If the tide is ebbing then the water is revealing fresh feeding areas with more food near the surface.  Birds  tend to start at the water edge and following the tide out feeding as they go.  The converse is true in that a making tide means that the  feeding areas are diminishing as the water comes it.  Then at the fullness of the tide the birds must  find somewhere to rest until the next tide.  This  means that  irrespective   of daylight or darkness the must feed.  If you visit an area on an ebbing tide then the birds are well up and close but steadily moving away from the vantage points.  When the tide is making the birds will be moving in front of the water and will get closer and closer.

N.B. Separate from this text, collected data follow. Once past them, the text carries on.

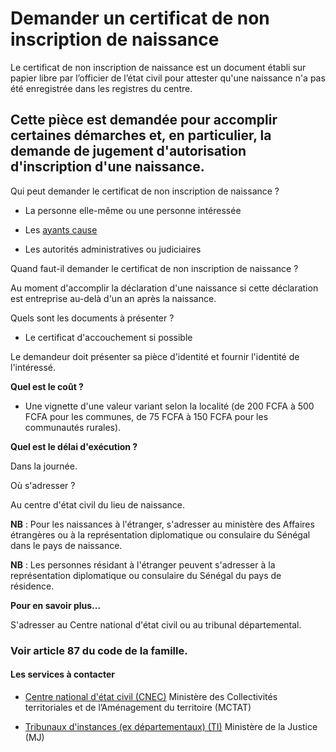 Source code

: # Demander un certificat de non inscription de naissance

Le certificat de non inscription de naissance est un document établi sur papier libre par l’officier de l’état civil pour attester qu'une naissance n'a pas été enregistrée dans les registres du centre.  
  
Cette pièce est demandée pour accomplir certaines démarches et, en particulier, la demande de jugement d'autorisation d'inscription d'une naissance.
-------------------------------------------------------------------------------------------------------------------------------------------------------------------------------------------------------------------------------------------------------------------------------------------------------------------------------------------------------------------

Qui peut demander le certificat de non inscription de naissance ?

*   La personne elle-même ou une personne intéressée
*   Les [ayants cause](../../../services/ayants-cause.md)  
    
*   Les autorités administratives ou judiciaires  
    

Quand faut-il demander le certificat de non inscription de naissance ?

Au moment d'accomplir la déclaration d'une naissance si cette déclaration est entreprise au-delà d'un an après la naissance.  

Quels sont les documents à présenter ?

*   Le certificat d'accouchement si possible

Le demandeur doit présenter sa pièce d'identité et fournir l'identité de l'intéressé. 

**Quel est le coût ?**  

*   Une vignette d'une valeur variant selon la localité (de 200 FCFA à 500 FCFA pour les communes, de 75 FCFA à 150 FCFA pour les communautés rurales).

**Quel est le délai d'exécution ?**

Dans la journée.  

Où s'adresser ?

Au centre d'état civil du lieu de naissance.

**NB** : Pour les naissances à l'étranger, s'adresser au ministère des Affaires étrangères ou à la représentation diplomatique ou consulaire du Sénégal dans le pays de naissance.  

**NB** : Les personnes résidant à l'étranger peuvent s'adresser à la représentation diplomatique ou consulaire du Sénégal du pays de résidence.  

**Pour en savoir plus...**  

S'adresser au Centre national d'état civil ou au tribunal départemental.

### Voir article 87 du code de la famille.

#### Les services à contacter

*   [Centre national d'état civil (CNEC)](../../../services/centre-national-detat-civil-cnec.md) Ministère des Collectivités territoriales et de l’Aménagement du territoire (MCTAT)  
    
*   [Tribunaux d'instances (ex départementaux) (TI)](../../../services/tribunaux-dinstances-ex-departementaux-ti.md) Ministère de la Justice (MJ) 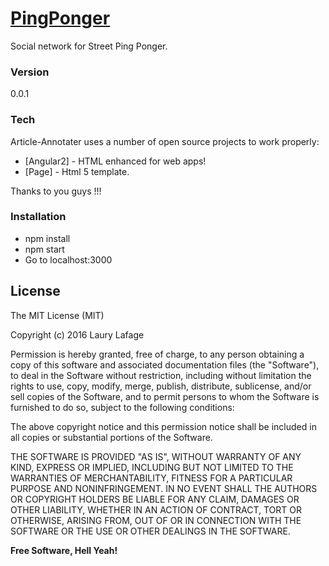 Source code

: # [PingPonger](https://github.com/lowdev/pingponger/)

Social network for Street Ping Ponger.

### Version
0.0.1

### Tech
Article-Annotater uses a number of open source projects to work properly:

* [Angular2] - HTML enhanced for web apps!
* [Page] - Html 5 template.

Thanks to you guys !!!

### Installation
- npm install
- npm start
- Go to localhost:3000

## License

The MIT License (MIT)

Copyright (c) 2016 Laury Lafage

Permission is hereby granted, free of charge, to any person obtaining a copy of
this software and associated documentation files (the "Software"), to deal in
the Software without restriction, including without limitation the rights to
use, copy, modify, merge, publish, distribute, sublicense, and/or sell copies of
the Software, and to permit persons to whom the Software is furnished to do so,
subject to the following conditions:

The above copyright notice and this permission notice shall be included in all
copies or substantial portions of the Software.

THE SOFTWARE IS PROVIDED "AS IS", WITHOUT WARRANTY OF ANY KIND, EXPRESS OR
IMPLIED, INCLUDING BUT NOT LIMITED TO THE WARRANTIES OF MERCHANTABILITY, FITNESS
FOR A PARTICULAR PURPOSE AND NONINFRINGEMENT. IN NO EVENT SHALL THE AUTHORS OR
COPYRIGHT HOLDERS BE LIABLE FOR ANY CLAIM, DAMAGES OR OTHER LIABILITY, WHETHER
IN AN ACTION OF CONTRACT, TORT OR OTHERWISE, ARISING FROM, OUT OF OR IN
CONNECTION WITH THE SOFTWARE OR THE USE OR OTHER DEALINGS IN THE SOFTWARE.


**Free Software, Hell Yeah!** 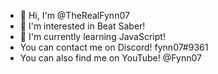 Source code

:- 👋 Hi, I'm @TheRealFynn07
- 👀 I'm interested in Beat Saber!
- 🌱 I'm currently learning JavaScript!
- You can contact me on Discord! fynn07#9361
- You can also find me on YouTube! @Fynn07
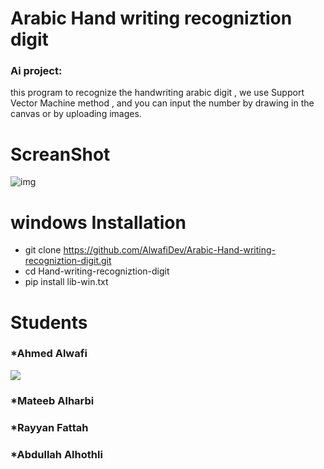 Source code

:# Arabic Hand writing recogniztion digit

### Ai project:
this program to recognize the handwriting arabic digit , we use Support Vector Machine method , and you can input the number by drawing in the canvas or by uploading images.

# ScreanShot
![img](https://user-images.githubusercontent.com/87250282/151166750-038970ca-d5c0-417c-a47c-412ecbf95063.png)

# windows Installation
* git clone https://github.com/AlwafiDev/Arabic-Hand-writing-recogniztion-digit.git
* cd Hand-writing-recogniztion-digit
* pip install lib-win.txt

# Students
### *Ahmed Alwafi
<a herf="https://twitter.com/home" ><img src="https://img.icons8.com/color/452/twitter--v1.png"/>
### *Mateeb Alharbi
### *Rayyan Fattah
### *Abdullah Alhothli

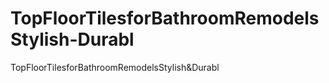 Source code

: # TopFloorTilesforBathroomRemodelsStylish-Durabl
TopFloorTilesforBathroomRemodelsStylish&amp;Durabl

Wildfowl and waders are not the only birds to haunt the foreshore as the areas of mud and / or sand are called.  Some other species of birds flee to the coast in the poor weather we have experienced in the last three months.  Some herons will stay inland feeding in lochs and rivers for the  winter,  until  severe weather comes, and may not come to the coast until the breeding season which is now starting..  Most heronries are on the coast either on cliffs or woodland and the one in woodland on the  eastern edge of Inverness is typical.  The birds may stay there all the year round as there is a good breeding site and food virtually a quick flight away not far from the nests.   Carrion and hooded crows and, in the poorer weather, rooks often scavenge along the shores of the firths.  These birds have  such a  catholic taste they will eat almost anything but specialise in dropping shells such as mussels from heights until they smash on the rocks below.  Opportunism is the name of the game for many birds in the winter and early spring.